● **EXERCISE MATERIALS**

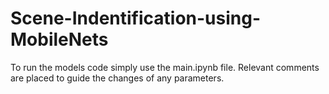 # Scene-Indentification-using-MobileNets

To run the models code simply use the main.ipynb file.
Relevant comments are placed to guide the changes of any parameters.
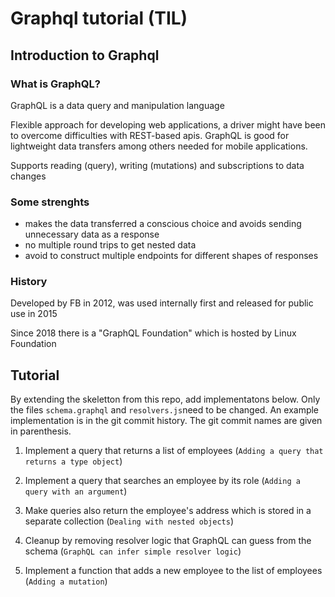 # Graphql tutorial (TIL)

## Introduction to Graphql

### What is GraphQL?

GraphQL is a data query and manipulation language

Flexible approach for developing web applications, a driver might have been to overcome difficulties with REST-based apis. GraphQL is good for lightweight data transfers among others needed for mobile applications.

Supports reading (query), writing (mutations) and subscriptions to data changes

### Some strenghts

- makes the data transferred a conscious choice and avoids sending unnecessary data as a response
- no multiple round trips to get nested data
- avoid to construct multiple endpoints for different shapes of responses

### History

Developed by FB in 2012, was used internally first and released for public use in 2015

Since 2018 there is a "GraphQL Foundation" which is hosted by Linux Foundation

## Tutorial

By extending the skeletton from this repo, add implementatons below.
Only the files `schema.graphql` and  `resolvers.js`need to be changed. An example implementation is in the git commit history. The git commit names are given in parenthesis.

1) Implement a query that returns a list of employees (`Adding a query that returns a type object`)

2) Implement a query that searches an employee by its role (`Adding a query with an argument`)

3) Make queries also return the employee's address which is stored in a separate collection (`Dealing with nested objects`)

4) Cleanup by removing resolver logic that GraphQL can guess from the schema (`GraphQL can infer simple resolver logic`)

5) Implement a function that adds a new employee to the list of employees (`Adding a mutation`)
...
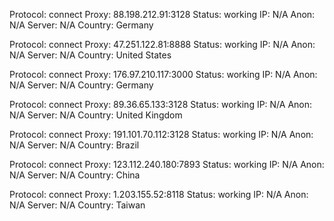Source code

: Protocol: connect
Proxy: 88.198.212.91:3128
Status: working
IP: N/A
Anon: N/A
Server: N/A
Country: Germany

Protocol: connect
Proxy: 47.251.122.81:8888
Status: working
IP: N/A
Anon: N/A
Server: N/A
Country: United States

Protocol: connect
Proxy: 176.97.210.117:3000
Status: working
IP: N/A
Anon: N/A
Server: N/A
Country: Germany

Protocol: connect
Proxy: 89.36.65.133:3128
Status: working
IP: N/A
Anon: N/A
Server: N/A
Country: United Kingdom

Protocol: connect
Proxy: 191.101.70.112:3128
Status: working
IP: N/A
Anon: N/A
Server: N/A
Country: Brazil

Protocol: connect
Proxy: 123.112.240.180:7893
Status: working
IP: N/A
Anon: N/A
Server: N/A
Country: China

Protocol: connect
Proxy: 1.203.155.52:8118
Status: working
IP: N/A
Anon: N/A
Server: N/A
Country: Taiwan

● **DESCRIPTION OF THE TASK**
Each line above with the word "schema" needs to be copied.

● **SOLUTION BELOW**
Only the files `schema.graphql` and  `resolvers.js`need to be changed. An example implementation is in the git commit history. The git commit names are given in parenthesis.
4) Cleanup by removing resolver logic that GraphQL can guess from the schema (`GraphQL can infer simple resolver logic`)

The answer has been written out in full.